Convocato un Cdm straordinario per gestire la crisi umanitaria che si sta verificando con numerosi sbarchi sulle coste italiane.
Sono oltre 300 le persone sbarcate nella notte, quasi tremila negli ultimi tre giorni. Alle 12,30 si svolgerà un Consiglio dei Ministri straordinario convocato a Palazzo Chigi, dichiarerà lo stato di emergenza umanitaria a seguito dell’eccezionale afflusso di cittadini dei Paesi del Nord Africa, innescato dagli eventi che stanno mutando il volto politico del Maghreb.
Allestito anche un ponte aereo per il trasferimento dei clandestini in altri centri di identificazione, considerato che la struttura sull’isola di Lampedusa resta chiusa.
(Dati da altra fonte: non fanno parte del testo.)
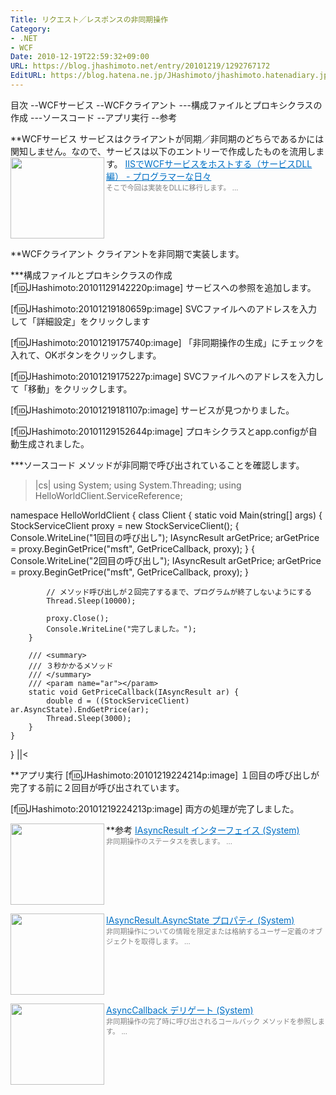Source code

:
 ```yaml
---
Title: リクエスト／レスポンスの非同期操作
Category:
- .NET
- WCF
Date: 2010-12-19T22:59:32+09:00
URL: https://blog.jhashimoto.net/entry/20101219/1292767172
EditURL: https://blog.hatena.ne.jp/JHashimoto/jhashimoto.hatenadiary.jp/atom/entry/12921228815717258408
---
```


目次
--WCFサービス
--WCFクライアント
---構成ファイルとプロキシクラスの作成
---ソースコード
--アプリ実行
--参考

**WCFサービス
サービスはクライアントが同期／非同期のどちらであるかには関知しません。なので、サービスは以下のエントリーで作成したものを流用します。
<a href="http://d.hatena.ne.jp/JHashimoto/20101211/1292033512" target="_blank" rel="nofollow"><img class="alignleft" align="left" border="0" src="http://capture.heartrails.com/150x130/shadow?http://d.hatena.ne.jp/JHashimoto/20101211/1292033512" alt="" width="150" height="130" /></a><a style="color:#0070C5;" href="http://d.hatena.ne.jp/JHashimoto/20101211/1292033512" target="_blank" rel="nofollow">IISでWCFサービスをホストする（サービスDLL編） - プログラマーな日々</a><a href="http://b.hatena.ne.jp/entry/http://d.hatena.ne.jp/JHashimoto/20101211/1292033512" target="_blank"><img border="0" src="http://b.hatena.ne.jp/entry/image/http://d.hatena.ne.jp/JHashimoto/20101211/1292033512" alt="" /></a><br><span style="color: #808080;font-size: 80%;">そこで今回は実装をDLLに移行します。 ...</span><br style="clear:both;" />

**WCFクライアント
クライアントを非同期で実装します。

***構成ファイルとプロキシクラスの作成
[f:id:JHashimoto:20101129142220p:image]
サービスへの参照を追加します。

[f:id:JHashimoto:20101219180659p:image]
SVCファイルへのアドレスを入力して「詳細設定」をクリックします

[f:id:JHashimoto:20101219175740p:image]
「非同期操作の生成」にチェックを入れて、OKボタンをクリックします。

[f:id:JHashimoto:20101219175227p:image]
SVCファイルへのアドレスを入力して「移動」をクリックします。

[f:id:JHashimoto:20101219181107p:image]
サービスが見つかりました。

[f:id:JHashimoto:20101129152644p:image]
プロキシクラスとapp.configが自動生成されました。

***ソースコード
メソッドが非同期で呼び出されていることを確認します。

>|cs|
using System;
using System.Threading;
using HelloWorldClient.ServiceReference;

namespace HelloWorldClient {
    class Client {
        static void Main(string[] args) {
            StockServiceClient proxy = new StockServiceClient();
            {
                Console.WriteLine("1回目の呼び出し");
                IAsyncResult arGetPrice;
                arGetPrice = proxy.BeginGetPrice("msft", GetPriceCallback, proxy);
            }
            {
                Console.WriteLine("2回目の呼び出し");
                IAsyncResult arGetPrice;
                arGetPrice = proxy.BeginGetPrice("msft", GetPriceCallback, proxy);
            }

            // メソッド呼び出しが２回完了するまで、プログラムが終了しないようにする
            Thread.Sleep(10000);

            proxy.Close();
            Console.WriteLine("完了しました。");
        }

        /// <summary>
        /// ３秒かかるメソッド
        /// </summary>
        /// <param name="ar"></param>
        static void GetPriceCallback(IAsyncResult ar) {
            double d = ((StockServiceClient) ar.AsyncState).EndGetPrice(ar);
            Thread.Sleep(3000);
        }
    }
}
||<

**アプリ実行
[f:id:JHashimoto:20101219224214p:image]
１回目の呼び出しが完了する前に２回目が呼び出されています。

[f:id:JHashimoto:20101219224213p:image]
両方の処理が完了しました。

**参考
<a href="http://msdn.microsoft.com/ja-jp/library/system.iasyncresult%28VS.80%29.aspx" target="_blank"><img class="alignleft" align="left" border="0" src="http://capture.heartrails.com/150x130/shadow?http://msdn.microsoft.com/ja-jp/library/system.iasyncresult%28VS.80%29.aspx" alt="" width="150" height="130" /></a><a style="color:#0070C5;" href="http://msdn.microsoft.com/ja-jp/library/system.iasyncresult%28VS.80%29.aspx" target="_blank">IAsyncResult インターフェイス (System)</a><a href="http://b.hatena.ne.jp/entry/http://msdn.microsoft.com/ja-jp/library/system.iasyncresult%28VS.80%29.aspx" target="_blank"><img border="0" src="http://b.hatena.ne.jp/entry/image/http://msdn.microsoft.com/ja-jp/library/system.iasyncresult%28VS.80%29.aspx" alt="" /></a><br><span style="color: #808080;font-size: 80%;">非同期操作のステータスを表します。 ...</span><br style="clear:both;" />

<a href="http://msdn.microsoft.com/ja-jp/library/system.iasyncresult.asyncstate%28VS.80%29.aspx" target="_blank"><img class="alignleft" align="left" border="0" src="http://capture.heartrails.com/150x130/shadow?http://msdn.microsoft.com/ja-jp/library/system.iasyncresult.asyncstate%28VS.80%29.aspx" alt="" width="150" height="130" /></a><a style="color:#0070C5;" href="http://msdn.microsoft.com/ja-jp/library/system.iasyncresult.asyncstate%28VS.80%29.aspx" target="_blank">IAsyncResult.AsyncState プロパティ (System)</a><a href="http://b.hatena.ne.jp/entry/http://msdn.microsoft.com/ja-jp/library/system.iasyncresult.asyncstate%28VS.80%29.aspx" target="_blank"><img border="0" src="http://b.hatena.ne.jp/entry/image/http://msdn.microsoft.com/ja-jp/library/system.iasyncresult.asyncstate%28VS.80%29.aspx" alt="" /></a><br><span style="color: #808080;font-size: 80%;">非同期操作についての情報を限定または格納するユーザー定義のオブジェクトを取得します。 ...</span><br style="clear:both;" />

<a href="http://msdn.microsoft.com/ja-jp/library/system.asynccallback%28v=VS.80%29.aspx" target="_blank"><img class="alignleft" align="left" border="0" src="http://capture.heartrails.com/150x130/shadow?http://msdn.microsoft.com/ja-jp/library/system.asynccallback%28v=VS.80%29.aspx" alt="" width="150" height="130" /></a><a style="color:#0070C5;" href="http://msdn.microsoft.com/ja-jp/library/system.asynccallback%28v=VS.80%29.aspx" target="_blank">AsyncCallback デリゲート (System)</a><a href="http://b.hatena.ne.jp/entry/http://msdn.microsoft.com/ja-jp/library/system.asynccallback%28v=VS.80%29.aspx" target="_blank"><img border="0" src="http://b.hatena.ne.jp/entry/image/http://msdn.microsoft.com/ja-jp/library/system.asynccallback%28v=VS.80%29.aspx" alt="" /></a><br><span style="color: #808080;font-size: 80%;">非同期操作の完了時に呼び出されるコールバック メソッドを参照します。 ...</span><br style="clear:both;" />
Altri immigrati vengono trasferiti con un traghetto della Siremar, rimasto in servizio appositamente.

La preoccupazione di Prodi, ex presidente della Commissione europea.
Se in questi Paesi la situazione sfugge al controllo, certamente la conseguenza non può che essere questa. Ma io non sono pessimista e penso che la Tunisia si riorganizzerà. E’ chiaro che, se è disperata, questa gente non vede altro che lo sbocco verso nord, non ha alternative a queste situazioni tragiche.
Dobbiamo lavorare molto, l’Europa dovrebbe essere più presente perché, in questi momenti, se vogliamo evitare esodi di massa, bisogna essere presenti, dare speranza, aiutare le trasformazioni, essere vicini ai bisogni fondamentali di questa gente. Attualmente, non ci siamo.

Sostegno anche da monsignor Mariano Crociata, segretario generale della Conferenza episcopale italiana.
Siamo ben contenti che ci sia questa attenzione e vigilanza nei confronti di queste fasce e gruppi di immigrati, di profughi che rischiano di rimanere abbandonati a se stessi ed è apprezzabile che si diffonda a tutti i livelli questa attenzione e questa sensibilità. 
Crociata assicura la continuità dell’impegno della chiesa. Noi abbiamo fatto sempre questo lavoro e continueremo a farlo, anche perché fa parte della nostra identità e della nostra missione.